Washington, D.C., has a profound symmetry. A stately and precise cardinal line runs from the Capitol dome through the Lincoln Memorial, and large temples to knowledge and democracy flank its sides. To walk through the National Mall is be immersed in a proud American tradition. But this symmetry is more than geometric.
There is a spot near the old Lee mansion in Arlington National Cemetery that offers an unobstructed view of the National Mall. Step to the edge of the hill and approach a panorama that includes the Capitol dome, the Washington Monument, and the memorials for Lincoln and Jefferson. On a lucid autumn day, it's a meditative site. And it is here that Washington's symmetry becomes apparent.
To the east stand those proud edifices, the iconography of the country's heritage and prominence. To the west, beyond the river, are a quarter million or so smaller gravestones -- the implicit cost of these monoliths.

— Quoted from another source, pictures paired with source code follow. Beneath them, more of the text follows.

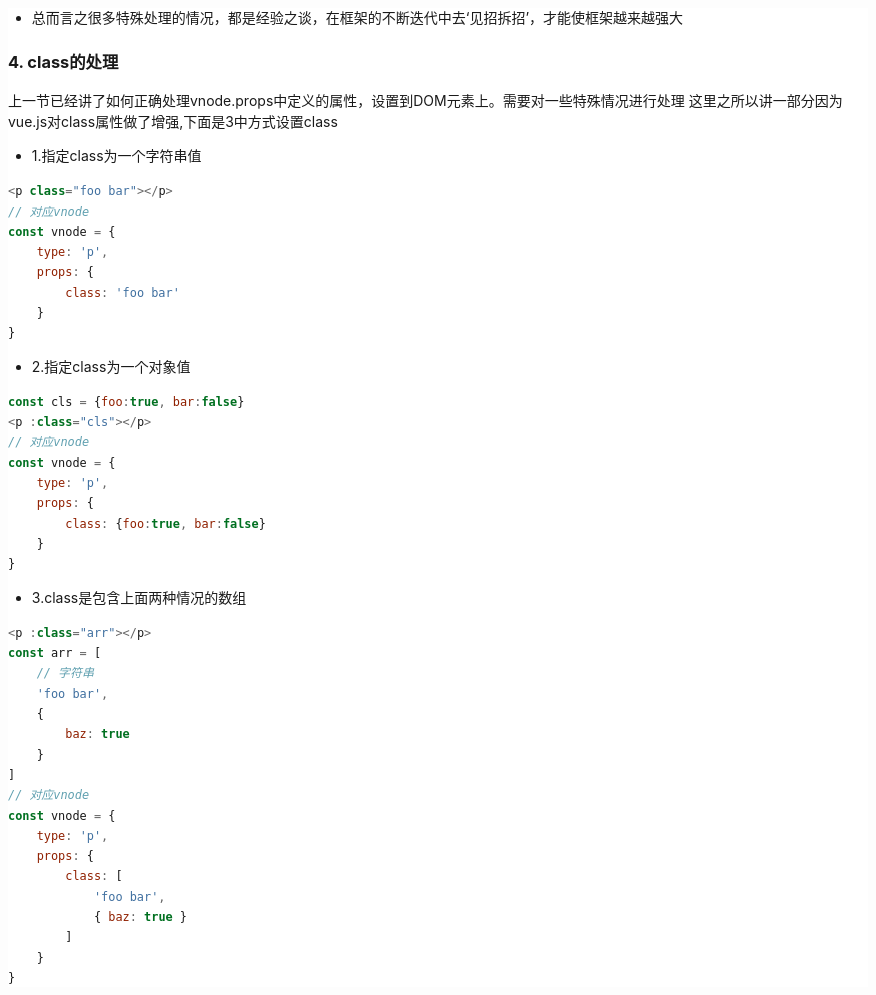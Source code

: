 + 总而言之很多特殊处理的情况，都是经验之谈，在框架的不断迭代中去‘见招拆招’，才能使框架越来越强大

### 4. class的处理

上一节已经讲了如何正确处理vnode.props中定义的属性，设置到DOM元素上。需要对一些特殊情况进行处理
这里之所以讲一部分因为vue.js对class属性做了增强,下面是3中方式设置class

+ 1.指定class为一个字符串值

```javascript
<p class="foo bar"></p>
// 对应vnode
const vnode = {
	type: 'p',
	props: {
		class: 'foo bar'
	}
}

```

+ 2.指定class为一个对象值

```javascript
const cls = {foo:true, bar:false}
<p :class="cls"></p>
// 对应vnode
const vnode = {
	type: 'p',
	props: {
		class: {foo:true, bar:false}
	}
}

```

+ 3.class是包含上面两种情况的数组

```javascript
<p :class="arr"></p>
const arr = [
	// 字符串
	'foo bar',
	{
		baz: true
	}
]
// 对应vnode
const vnode = {
	type: 'p',
	props: {
		class: [
			'foo bar',
			{ baz: true }
		]
	}
}
```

Arlington National Cemetery spreads out across the land like an American Valhalla. It's pristine and quiet, and set aside from the congestion of the capital. It is sacred and orderly. Neat rows of headstones appear along well-maintained lawns and lush landscaping. Tourists feel comfortable here and walk through its paths as though it were a botanical garden. Children have to be reminded by Arlington personnel not to run through the grounds. The ghosts that haunt this place are reassuring, not dreadful.
The Arlington Memorial Bridge draws a straight line from the Lincoln Memorial to the cemetery, slightly veering off the course of that stately east-west bisector. But the words "those honored dead," the ones inscribed so plainly in the Lincoln Memorial, truly resonate here.